The initial work of Xing et al. [] to model a joint distribution between images and text from an energy-based generative model is through the use of the multi-wing harmonium model, utilizing a two-layer random field, which is considered as a form of Restricted Boltzmann Machine (RBM). This RBM model uses Gaussian hidden units combined with Gaussian and Poisson visible units, and learning is performed by a derived contrastive divergence and variational algorithm. However, this model is too shallow to learn various data modalities with different statistical properties. So, the model only generates results for classification and retrieval.

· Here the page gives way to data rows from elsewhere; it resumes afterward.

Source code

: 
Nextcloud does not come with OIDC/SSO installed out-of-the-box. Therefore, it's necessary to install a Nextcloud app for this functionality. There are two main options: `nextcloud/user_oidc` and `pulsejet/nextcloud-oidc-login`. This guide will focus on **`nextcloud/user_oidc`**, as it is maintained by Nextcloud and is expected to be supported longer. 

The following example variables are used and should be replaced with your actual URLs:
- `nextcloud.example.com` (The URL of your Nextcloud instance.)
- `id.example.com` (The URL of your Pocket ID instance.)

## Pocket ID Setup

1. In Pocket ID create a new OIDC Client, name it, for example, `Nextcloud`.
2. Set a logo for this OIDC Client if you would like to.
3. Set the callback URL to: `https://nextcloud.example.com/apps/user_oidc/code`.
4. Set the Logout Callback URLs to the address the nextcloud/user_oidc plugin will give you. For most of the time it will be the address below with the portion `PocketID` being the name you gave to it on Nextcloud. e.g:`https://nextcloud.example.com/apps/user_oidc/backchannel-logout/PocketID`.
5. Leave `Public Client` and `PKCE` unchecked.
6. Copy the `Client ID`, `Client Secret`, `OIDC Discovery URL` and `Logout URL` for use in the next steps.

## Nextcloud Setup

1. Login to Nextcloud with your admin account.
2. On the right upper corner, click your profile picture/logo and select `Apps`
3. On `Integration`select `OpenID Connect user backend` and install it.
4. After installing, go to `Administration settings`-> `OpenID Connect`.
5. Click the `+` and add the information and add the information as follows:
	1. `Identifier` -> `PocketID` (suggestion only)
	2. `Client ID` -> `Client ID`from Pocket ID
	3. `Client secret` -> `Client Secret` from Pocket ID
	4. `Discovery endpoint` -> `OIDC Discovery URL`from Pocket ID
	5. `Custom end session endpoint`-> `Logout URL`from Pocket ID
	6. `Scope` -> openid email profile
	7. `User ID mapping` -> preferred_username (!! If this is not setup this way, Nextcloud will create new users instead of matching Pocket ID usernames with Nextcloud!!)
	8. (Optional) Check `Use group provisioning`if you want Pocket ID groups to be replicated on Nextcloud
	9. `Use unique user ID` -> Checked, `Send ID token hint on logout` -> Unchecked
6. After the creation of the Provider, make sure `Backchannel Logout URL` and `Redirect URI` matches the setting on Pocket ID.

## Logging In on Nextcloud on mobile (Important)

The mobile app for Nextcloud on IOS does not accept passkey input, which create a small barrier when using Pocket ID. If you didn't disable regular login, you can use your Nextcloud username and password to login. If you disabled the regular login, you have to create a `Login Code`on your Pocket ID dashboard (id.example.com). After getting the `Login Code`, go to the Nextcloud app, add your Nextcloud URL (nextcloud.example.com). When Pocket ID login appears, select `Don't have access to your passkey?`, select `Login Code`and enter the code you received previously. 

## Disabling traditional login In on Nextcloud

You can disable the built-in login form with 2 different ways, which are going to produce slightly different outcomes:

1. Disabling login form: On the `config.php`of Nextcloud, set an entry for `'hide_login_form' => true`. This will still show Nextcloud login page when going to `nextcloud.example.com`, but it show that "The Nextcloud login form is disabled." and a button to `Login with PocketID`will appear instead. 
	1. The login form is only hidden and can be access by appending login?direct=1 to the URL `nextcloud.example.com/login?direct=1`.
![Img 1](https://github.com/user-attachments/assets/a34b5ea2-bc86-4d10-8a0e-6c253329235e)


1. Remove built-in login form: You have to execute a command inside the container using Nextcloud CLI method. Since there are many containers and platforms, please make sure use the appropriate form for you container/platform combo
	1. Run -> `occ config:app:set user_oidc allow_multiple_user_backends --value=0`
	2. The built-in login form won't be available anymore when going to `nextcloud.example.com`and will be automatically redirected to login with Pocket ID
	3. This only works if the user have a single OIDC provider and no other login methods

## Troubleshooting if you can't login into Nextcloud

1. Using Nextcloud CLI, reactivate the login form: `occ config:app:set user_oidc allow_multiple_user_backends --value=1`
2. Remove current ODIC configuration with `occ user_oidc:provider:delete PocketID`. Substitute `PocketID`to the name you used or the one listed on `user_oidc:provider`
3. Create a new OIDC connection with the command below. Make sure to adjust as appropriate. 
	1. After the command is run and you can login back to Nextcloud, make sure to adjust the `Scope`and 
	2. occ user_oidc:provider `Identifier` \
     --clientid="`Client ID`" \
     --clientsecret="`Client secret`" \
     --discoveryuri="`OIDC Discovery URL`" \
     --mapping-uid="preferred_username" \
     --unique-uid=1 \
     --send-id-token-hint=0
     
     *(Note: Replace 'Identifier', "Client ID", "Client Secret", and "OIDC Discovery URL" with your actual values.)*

Nitish et al. [], intending to deal with distinct statistical properties of multi-modal data, uses a separate 2-layer Deep Boltzmann Machine (DBM) for each modality as a generative model for obtaining a joint representation by combining features across modalities. For image–text bimodal DBM, the Gaussian model represents image features and a Replicated Softmax model for text features over word count. In this way, sampling from conditional distributions allows the model to learn representations even when some data modalities are missing. The experimental results on image–text and audio–video data represent the capability of this model as a classification or retrieval and still struggle for generation tasks.

Previous models on Conditional Random Fields (CRF) for text–image modality are limited to labels as text, whereas the text in natural form comprises sentences containing information about objects, attributes, and spatial relations. For this reason, Lawrence et al. [] explore learning visual features corresponding to semantic phrases derived from sentences. From sentences, extracted predicate tuples of two nouns and one relation along with CRF [] formulation with nodes as objects and edges as the relation form a scene. Since the goal is to relate images with sentence-based text, scene generation is still retrieval-based with the invention of a new dataset named abstract scenes.

Generally, multi-modal representation learning involves learning joint representations on top of model-specific network layers, as in [,]. However, it cannot reason about missing data in the presence of the rest, highlighting the insufficient association between different modalities. Therefore, improving joint representation learning for multi-modalities through deep generative models is the goal of Kihyuk et al. []. They suggested a novel multi-modal representation learning framework trained to maximize the variation of information rather than maximum likelihood. The use of the Multi-modal Restricted Boltzmann Machine (MRBM) with new contrastive divergence and multi-prediction training algorithms helped test this theoretical insight. Furthermore, the model extended with a deep recurrent network for finetuning achieved a significant performance on the visual recognition and retrieval task.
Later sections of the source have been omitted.